Another garment worker confirmed the same to The Lede.
“There are people from other states who are working here,” Anuradha, a garment worker told The Lede. “We are stitching masks here by ourselves. We don’t have any problem due to Coronavirus. They are giving us awareness. They are giving us liquid handwash and soaps. We are working under good safety conditions in this company. We do not have any issues due to Coronavirus.”
“We are creating awareness about hygiene among the workers,” said Raja Shanmugam. “We are telling them to maintain a distance of one metre between each worker. We are telling them not to put their arms over another’s shoulders. We have given them all masks. Though they are not medical masks, they filter dust. It will help if people keep a distance. We have asked workers to wash hands 4-5 times a day. We have asked them to convey this to their families also. We have asked anyone with symptoms to self report and self quarantine. We have also got the equipment to check temperatures. We have advised everyone to mop the floors with disinfectant,” he said.
But small and medium businesses have been forced to shut shop since the state government declared a lockdown on March 24. It is only the bigger factories that continue to run their businesses.
A Body Blow To Tirupur
“It will take at least one year for Tirupur to come out of this hit,” said import-export firm owner Franklin Augustine. “Many of the migrant workers have already left. To bring them back is going to be a big task. These workers have already learnt the job so they can go to Gujarat or Uttar Pradesh to work in the textile industry there.”
A relief package is eagerly anticipated by the textile company owners of the city. It is not likely to provide a big boost to their flailing businesses, but any relief, they say, is better than none at all.
The global economic crisis had already reduced Tirupur’s exports by half in the last two years. Before that, demonetisation and GST added to its woes.
Rewind further to 2011 and the Madras High Court’s ban on all dyeing plants that were polluting the river Noyyal, brought the industry to a grinding halt.
And in the 2008 global financial crisis when large banks in the US turned turtle, Tirupur went under along with them.
The Coronavirus is the latest in a series of hammerings taken by the gritty businessmen and women of the southern city.
When The Lede contacted the government of Tamil Nadu to find out how bad the economic impact would be, a senior bureaucrat, who did not wish to be named, said the initial rough projection was that 2% of growth would be shaved off.
“We are giving business to Tirupur,” said the bureaucrat. “The government has given orders to make masks. Of course it may not make up for the entire loss of their business but it is something,” he added.
There are no estimates as to how much business Tirupur’s textile companies will get from the Tamil Nadu government through this.
Tirupur stands in grand isolation at present.

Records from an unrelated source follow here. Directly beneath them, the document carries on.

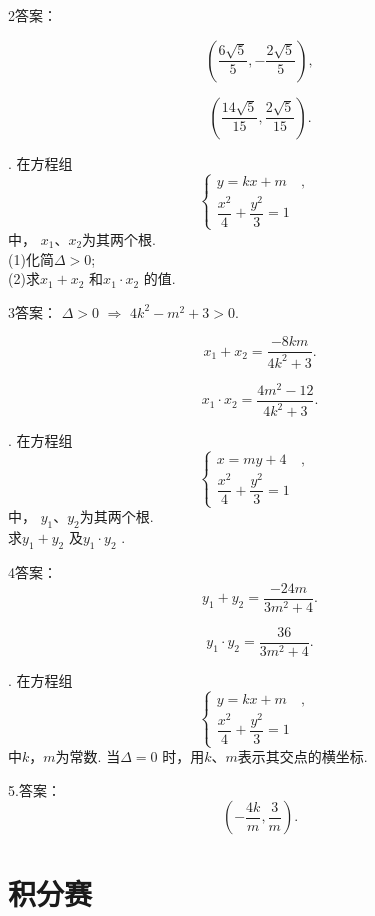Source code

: \documentclass[UTF8]{ctexart}
\begin{document}
   
2答案： 

$$(\dfrac{6\sqrt5}{5},-\dfrac{2\sqrt5}{5}),$$
 
$$(\dfrac{14\sqrt5}{15},\dfrac{2\sqrt5}{15}).$$


\newpage

. 在方程组\begin{equation*}
\left\{
\begin{aligned}
 y=kx+m&,& \\
\dfrac{x^2}{4}+\dfrac{y^2}3=1 & &
\end{aligned}
\right.
\end{equation*}中， $x_1$、$x_2$为其两个根. \\
 (1)化简$\Delta>0$;\\
 (2)求$x_1+x_2$ 和$x_1\cdot x_2$ 的值.
\vspace{3cm}

  
  3答案：
  $\Delta>0$ $\Rightarrow$ $4k^2-m^2+3>0.$
    
  $$x_1+ x_2=\dfrac{-8km}{4k^2+3}.$$
  
  $$x_1\cdot x_2=\dfrac{4m^2-12}{4k^2+3}.$$

\newpage


 . 在方程组\begin{equation*}
\left\{
\begin{aligned}
x=my+4 &,& \\
\dfrac{x^2}{4}+\dfrac{y^2}3=1 & &
\end{aligned}
\right.
\end{equation*}中， $y_1$、$y_2$为其两个根. \\
 求$y_1+y_2$ 及$y_1\cdot y_2$ .
\vspace{3cm}

   
4答案：    
$$y_1+ y_2=\dfrac{-24m}{3m^2+4}.$$
  
$$y_1\cdot y_2=\dfrac{36}{3m^2+4}.$$

\newpage

. 在方程组\begin{equation*}
\left\{
\begin{aligned}
y=kx+m &,& \\
 \dfrac{x^2}4+\dfrac{y^2}3=1& &
\end{aligned}
\right.
\end{equation*}中$k$，$m$为常数.  当$\Delta=0$ 时，用$k$、$m$表示其交点的横坐标.
\vspace{3cm}

5.答案： $$(-\dfrac{4k}m,\dfrac3m).$$

  
\newpage
\section{积分赛} %
\end{document}
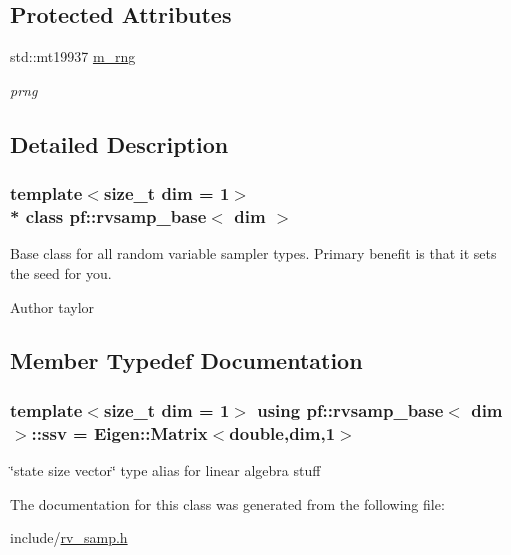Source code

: \subsection*{Protected Attributes}
\begin{DoxyCompactItemize}
\item 
std\+::mt19937 \hyperlink{classpf_1_1rvsamp__base_ab24a599151b7ad0836ddee218b1941a1}{m\+\_\+rng}\hypertarget{classpf_1_1rvsamp__base_ab24a599151b7ad0836ddee218b1941a1}{}\label{classpf_1_1rvsamp__base_ab24a599151b7ad0836ddee218b1941a1}

\begin{DoxyCompactList}\small\item\em prng \end{DoxyCompactList}\end{DoxyCompactItemize}


\subsection{Detailed Description}
\subsubsection*{template$<$size\+\_\+t dim = 1$>$\\*
class pf\+::rvsamp\+\_\+base$<$ dim $>$}

Base class for all random variable sampler types. Primary benefit is that it sets the seed for you. 

\begin{DoxyAuthor}{Author}
taylor 
\end{DoxyAuthor}


\subsection{Member Typedef Documentation}
\subsubsection[{\texorpdfstring{ssv}{ssv}}]{\setlength{\rightskip}{0pt plus 5cm}template$<$size\+\_\+t dim = 1$>$ using {\bf pf\+::rvsamp\+\_\+base}$<$ dim $>$\+::{\bf ssv} =  Eigen\+::\+Matrix$<$double,dim,1$>$}\hypertarget{classpf_1_1rvsamp__base_a5d22b5297cc9ec74dfbc500b76e6747d}{}\label{classpf_1_1rvsamp__base_a5d22b5297cc9ec74dfbc500b76e6747d}
\char`\"{}state size vector\char`\"{} type alias for linear algebra stuff 

The documentation for this class was generated from the following file\+:\begin{DoxyCompactItemize}
\item 
include/\hyperlink{rv__samp_8h}{rv\+\_\+samp.\+h}\end{DoxyCompactItemize}
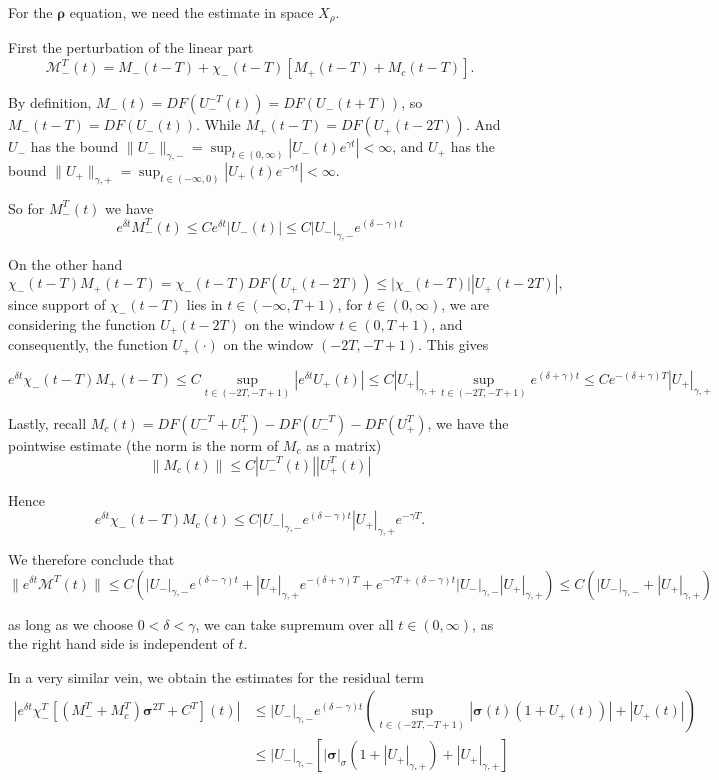 \documentclass[letterpaper,11pt]{article}
\newcommand{\Rho}{\bm{\rho}}
\newcommand{\bigma}{\bm{\sigma}}
\numberwithin{equation}{section}
\theoremstyle{plain}
\begin{document}
For the $\Rho$ equation, we need the estimate in space $X_\rho$.

First the perturbation of the linear part
\[
\mathcal{M}^T_-(t) = M_-(t-T)+\chi_-(t-T)[M_+(t-T)+M_c(t-T)].
\]


By definition, $M_-(t) = DF(U_-^{-T}(t))=DF(U_-(t+T))$, so $M_-(t-T) = DF(U_-(t))$. While $M_+(t-T) = DF(U_+(t-2T))$. And $U_-$ has the bound $\|U_-\|_{\gamma,-} = \sup_{t \in (0,\infty)} |U_-(t)e^{\gamma t}|< \infty$, and $U_+$ has the bound $\|U_+\|_{\gamma,+} = \sup_{t \in (-\infty,0)} |U_+(t)e^{-\gamma t}|< \infty$.



So for $M_-^T(t)$ we have
\[
e^{\delta t}M_-^T(t) \le C e^{\delta t}|U_-(t)| \le C|U_-|_{\gamma,-}e^{(\delta-\gamma)t}
\]




On the other hand
\[
\chi_-(t-T)M_+(t-T) =\chi_-(t-T) DF(U_+(t-2T)) \le |\chi_-(t-T)||U_+(t-2T)|,
\]
since support of $\chi_-(t-T)$ lies in $t \in (-\infty, T+1)$, for $t \in (0,\infty)$, we are considering the function $U_+(t-2T)$ on the window $t \in (0, T+1)$, and consequently, the function $U_+(\cdot)$ on the window $(-2T, -T+1)$.
This gives

\[
e^{\delta t}\chi_-(t-T)M_+(t-T) \le C\sup_{t \in (-2T,-T+1)} |e^{\delta t}U_+(t)| \le C|U_+|_{\gamma,+} \sup_{t \in (-2T,-T+1)} e^{(\delta+\gamma) t} \le Ce^{-(\delta+\gamma)T}|U_+|_{\gamma,+}
\] 

Lastly, recall $M_c(t) = DF(U_-^{-T}+U_+^T)-DF(U_-^{-T})-DF(U_+^T)$, we have the pointwise estimate (the norm is the norm of $M_c$ as a matrix)
\[
\|M_c(t)\|  \le  C|U_-^{-T}(t) | |U_+^T(t) |
\]

Hence
\[
e^{\delta t}\chi_-(t-T)M_c(t) \le C|U_-|_{\gamma,-}e^{(\delta-\gamma)t} |U_+|_{\gamma,+}e^{-\gamma T}.
\]

We therefore conclude that
\[
\|e^{\delta t} \mathcal{M}^T(t)\| \le C(|U_-|_{\gamma,-}e^{(\delta-\gamma)t} + |U_+|_{\gamma,+}e^{-(\delta+\gamma)T}+e^{-\gamma T+(\delta-\gamma)t}|U_-|_{\gamma,-}|U_+|_{\gamma,+}) \le C(|U_-|_{\gamma,-}+|U_+|_{\gamma,+})
\]

as long as we choose $0<\delta<\gamma$, we can take supremum over all $t \in (0,\infty)$, as the right hand side is independent of $t$.

In a very similar vein, we obtain the estimates for the residual term
\begin{align*}
\left|e^{\delta t}\chi_-^T[(M_-^T+M_c^T)\bigma^{2T}+C^T] (t)\right| &\le |U_-|_{\gamma,-}e^{(\delta-\gamma)t}\left( \sup_{t \in (-2T,-T+1)} |\bigma(t)(1+U_+(t))| +|U_+(t)|\right)\\
& \le |U_-|_{\gamma,-} [|\bigma|_{\sigma}(1+|U_+|_{\gamma,+})+|U_+|_{\gamma,+}]
\end{align*}
\end{document}
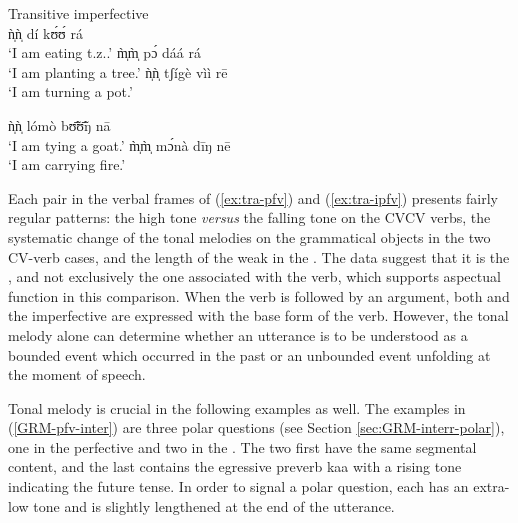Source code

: \begin{exe}
\begin{exe}
\begin{exe}
\begin{exe}
\begin{exe}
\begin{exe}
\begin{exe}
\begin{exe}
\begin{exe}
\begin{exe}
\begin{exe}
\z 
 \z

\ea\label{ex:tra-ipfv}{\rm Transitive imperfective}\\

 \ea\label{ex:tra-ipfv-eat}
ǹ̩ǹ̩ dí kʊ́ʊ́ rá\\
{\rm `I am eating {\sc t.z.}.'}
 \ex\label{ex:tra-ipfv-plant}
m̩̀m̩̀ pɔ́ dáá rá\\
{\rm `I am planting a {\sc  tree}.'} 
 \ex\label{ex:tra-ipfv-cover}
ǹ̩ǹ̩ tʃígè vìì rē\\
{\rm `I am turning  a {\sc pot}.'} 

 \ex\label{ex:tra-ipfv-tie}
ǹ̩ǹ̩ lómò bʊ̃̄ʊ̃̄ŋ nā\\
{\rm `I am tying  a {\sc goat}.'} 
 \ex\label{ex:tra-ipfv-carry}
m̩̀m̩̀ mɔ́nà dīŋ nē\\
{\rm `I am carrying  {\sc fire}.'}

\z 
 \z
 


Each pair in the verbal frames of  (\ref{ex:tra-pfv}) and (\ref{ex:tra-ipfv}) presents fairly regular patterns:  the high tone {\it versus} the falling tone on the CVCV verbs, the systematic change of the tonal melodies on the grammatical objects in the two CV-verb cases, and the length of the weak   in the . The data suggest that it is the , and not exclusively the one associated with the verb, which supports aspectual function in this comparison. When the verb is followed by an argument, both  and the imperfective are expressed with the base form of the verb.  However,  the tonal melody alone  can determine whether an utterance is to be understood as a bounded event which occurred in the past or an unbounded event unfolding at the moment of speech.



Tonal melody is crucial in the following examples as well. The examples in (\ref{GRM-pfv-inter}) are three polar questions (see Section \ref{sec:GRM-interr-polar}), one in the perfective and two in the . The two first have the same segmental content, and the last contains the egressive preverb {\sls kaa} with a rising tone indicating the future tense.  In order to signal a polar question, each has  an extra-low tone and is slightly lengthened at the end of the utterance. 

\ea\label{GRM-pfv-inter}



\end{exe}
\end{exe}
\end{exe}
\end{exe}
\end{exe}
\end{exe}
\end{exe}
\end{exe}
\end{exe}
\end{exe}
\end{exe}
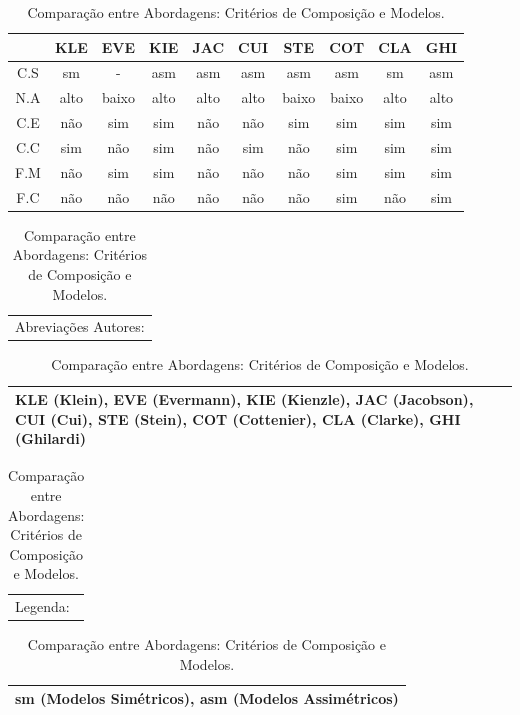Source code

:\begin{table}[h]
	\centering
	\begin{tabular}{ | c | c | c | c | c | c | c | c | c | c | }
		\hline
		 & KLE & EVE & KIE & JAC & CUI & STE & COT & CLA & GHI \\
		\hline
		 C.S & sm & - & asm & asm & asm & asm & asm & sm & asm \\
		\hline
		 N.A & alto & baixo & alto & alto & alto & baixo & baixo & alto & alto \\
		\hline
		 C.E & não & sim & sim & não & não & sim & sim & sim & sim \\
		\hline
		 C.C & sim & não & sim & não & sim & não & sim & sim & sim \\
		\hline
		 F.M & não & sim & sim & não & não & não & sim & sim & sim \\
		\hline
		 F.C & não & não & não & não & não & não & sim & não & sim  \\
		\hline
	\end{tabular}
	
	\hspace{2em}

	\begin{tabular}{  p{12cm}  }
		Abreviações Autores: \\
	\end{tabular}
	
	\begin{tabular}{ | p{12cm} | }
		\hline
		KLE (Klein), EVE (Evermann), KIE (Kienzle), JAC (Jacobson), CUI (Cui), STE (Stein), COT (Cottenier), CLA (Clarke), GHI (Ghilardi) \\
		\hline
	\end{tabular}

	\begin{tabular}{  p{12cm}  }
		Legenda: \\
	\end{tabular}

	\begin{tabular}{ | p{12cm} | }
		\hline
		sm (Modelos Simétricos), asm (Modelos Assimétricos) \\
		\hline
	\end{tabular}
	\caption{Comparação entre Abordagens: Critérios de Composição e Modelos.}
	\label{tab:comparison_table_models}
\end{table}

Residents of neighbouring districts like Coimbatore are wary of entering or associating with people from Tirupur due to fear of the Coronavirus. And this is simply because the city was a proudly busy business hub.
The lifelines of Tirupur – Palladam, Somanur, Mangalam and Thirumuruganpoondi upto Kangeyam – now paint a stark and desolate picture as its bee hives of small and medium sized enterprises and 10,000 workers have come to a halt.
The future is uncertain for this city thanks to a virus that has threatened to overwhelm the world. Tirupur will have to pick up the pieces of the ruin left behind. Whether the poorest of its workers will have jobs to come back to, post the 21-day lockdown announced by the Prime Minister, is anybody’s guess.
(We regret an error in the name of the company owned by Mr Raja M Shanmugam. It was incorrectly named as Varsha International. The name has now been corrected to Warsaw.)